HOW TO COMPLETE THIS TASK => Where in the data does the word "example" appear? Find those lines and copy them.

=== DATASET RECORDS ===

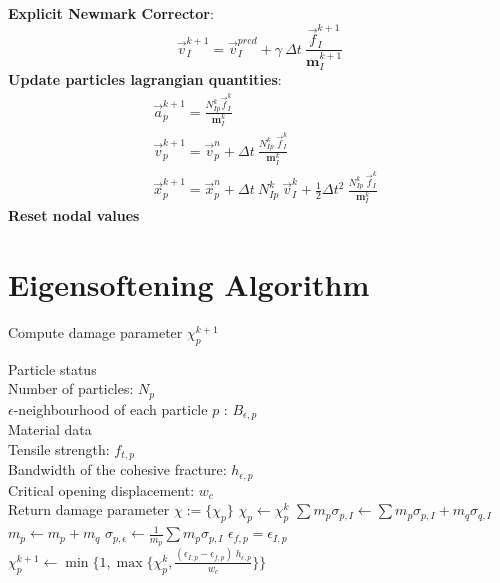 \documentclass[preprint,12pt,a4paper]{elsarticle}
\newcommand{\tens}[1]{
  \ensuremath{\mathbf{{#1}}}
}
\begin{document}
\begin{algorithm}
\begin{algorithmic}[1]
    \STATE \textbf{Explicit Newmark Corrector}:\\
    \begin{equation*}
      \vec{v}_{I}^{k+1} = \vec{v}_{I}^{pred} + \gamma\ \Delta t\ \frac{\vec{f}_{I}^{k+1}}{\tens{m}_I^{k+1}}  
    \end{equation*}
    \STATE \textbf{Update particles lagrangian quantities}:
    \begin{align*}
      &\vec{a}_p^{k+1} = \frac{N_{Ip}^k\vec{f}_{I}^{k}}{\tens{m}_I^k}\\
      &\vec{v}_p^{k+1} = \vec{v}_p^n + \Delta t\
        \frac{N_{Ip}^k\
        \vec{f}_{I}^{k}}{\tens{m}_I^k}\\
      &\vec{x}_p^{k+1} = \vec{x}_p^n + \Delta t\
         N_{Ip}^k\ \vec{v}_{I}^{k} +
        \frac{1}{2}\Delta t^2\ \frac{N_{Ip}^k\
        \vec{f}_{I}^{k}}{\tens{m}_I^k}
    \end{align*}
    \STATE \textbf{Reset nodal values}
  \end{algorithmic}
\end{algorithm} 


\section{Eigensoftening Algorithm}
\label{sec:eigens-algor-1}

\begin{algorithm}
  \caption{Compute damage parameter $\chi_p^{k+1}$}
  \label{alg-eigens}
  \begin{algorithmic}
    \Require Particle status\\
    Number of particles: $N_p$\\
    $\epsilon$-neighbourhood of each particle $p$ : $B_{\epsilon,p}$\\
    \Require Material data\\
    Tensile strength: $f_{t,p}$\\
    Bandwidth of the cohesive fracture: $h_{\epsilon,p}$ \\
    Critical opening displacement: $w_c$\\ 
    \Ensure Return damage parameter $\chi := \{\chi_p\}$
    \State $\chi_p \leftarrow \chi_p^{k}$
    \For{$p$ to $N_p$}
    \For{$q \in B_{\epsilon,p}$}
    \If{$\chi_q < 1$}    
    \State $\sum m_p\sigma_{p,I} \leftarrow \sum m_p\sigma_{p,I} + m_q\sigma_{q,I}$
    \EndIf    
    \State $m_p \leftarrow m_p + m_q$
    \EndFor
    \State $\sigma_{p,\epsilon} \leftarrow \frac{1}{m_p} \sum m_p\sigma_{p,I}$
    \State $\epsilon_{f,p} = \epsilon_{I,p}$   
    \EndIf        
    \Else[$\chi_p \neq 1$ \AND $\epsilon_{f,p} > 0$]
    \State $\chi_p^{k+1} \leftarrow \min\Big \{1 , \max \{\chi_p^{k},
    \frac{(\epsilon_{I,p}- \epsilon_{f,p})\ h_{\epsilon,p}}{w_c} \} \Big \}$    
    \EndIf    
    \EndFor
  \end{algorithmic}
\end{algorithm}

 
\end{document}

===
=== DATASET RECORDS ===

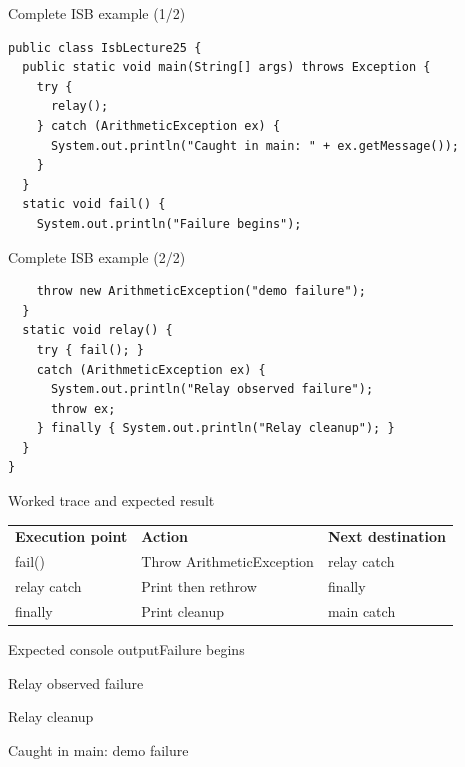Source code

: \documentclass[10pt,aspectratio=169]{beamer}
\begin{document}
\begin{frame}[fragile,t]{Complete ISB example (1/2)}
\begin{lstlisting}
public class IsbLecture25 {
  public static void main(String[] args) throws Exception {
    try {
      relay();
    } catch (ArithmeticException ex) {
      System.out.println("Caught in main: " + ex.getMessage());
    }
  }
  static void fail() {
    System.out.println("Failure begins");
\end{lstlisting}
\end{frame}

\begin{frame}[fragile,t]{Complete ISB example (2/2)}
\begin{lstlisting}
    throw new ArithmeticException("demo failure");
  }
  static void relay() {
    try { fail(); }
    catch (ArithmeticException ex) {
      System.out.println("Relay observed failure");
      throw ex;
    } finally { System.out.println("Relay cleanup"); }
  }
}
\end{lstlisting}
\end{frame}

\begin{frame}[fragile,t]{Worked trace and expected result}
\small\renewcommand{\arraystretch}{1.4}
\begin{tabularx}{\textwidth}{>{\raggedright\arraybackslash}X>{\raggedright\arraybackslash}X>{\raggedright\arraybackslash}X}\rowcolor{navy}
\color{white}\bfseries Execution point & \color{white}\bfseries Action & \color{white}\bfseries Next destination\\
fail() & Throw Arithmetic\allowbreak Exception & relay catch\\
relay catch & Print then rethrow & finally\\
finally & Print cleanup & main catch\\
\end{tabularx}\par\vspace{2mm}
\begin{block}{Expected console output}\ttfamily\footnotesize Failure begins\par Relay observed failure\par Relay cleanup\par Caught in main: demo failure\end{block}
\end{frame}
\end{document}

===

RESPONSE AREA =>
\begin{frame}[fragile,t]{Complete ISB example (1/2)}
\begin{frame}[fragile,t]{Complete ISB example (2/2)}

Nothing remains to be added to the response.